Moved from the ejabberd issue:
I ran into an issue with MediaWiki in my VM when using the new LDAP schema. I was preparing the config for MediaWiki, and I cannot make the LDAP authorization work using the filtered role. It looks like we have to use an attribute directly to perform the auth check in the MediaWiki config. I will take another look at this tomorrow
I prepared this email, any feedback? I put it on a Pad so it's easy to edit https://cryptpad.fr/code/#/2/code/edit/uBJev+Y8s1El0zX-ElnleEfQ/
Removing a role from a node will remove the firewall rules included by that role, closing access to the service when someone runs Chef, making everything even more confusing and dangerous
I definitely agree that me setting the ejabberd config manually was not ideal.

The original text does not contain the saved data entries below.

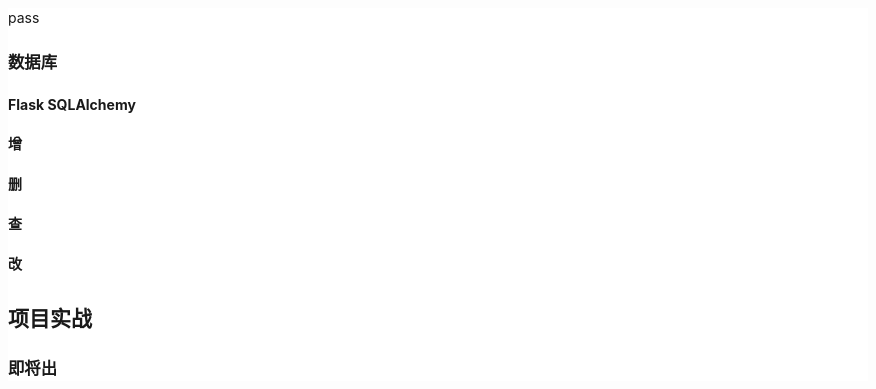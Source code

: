 pass



### 数据库

####  **Flask SQLAlchemy** 

#### 增 

#### 删 

#### 查 

#### 改



## 项目实战

### 即将出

I think we can close this issue and focus on merging PRs, and not making manual changes to config files
I have created a page to document the SASL downgrade: https://wiki.kosmos.org/Services:XMPP:SASL_downgrade
We can add a screenshot to it right after the switch
I have managed to move each vhost's config to its own file. ejabberd merges the hosts, see 38f39af2a4
I have added a task to create a new page that documents the SASL downgrade on Conversations for existing users. I think it should include a screenshot for it to be clear. The best way I can think of to do that is to create a test kosmos.org user, and then enable both psql and ldap temporarily (with only that user created in LDAP)
How many passwords to we really have in the config? It can’t be that many.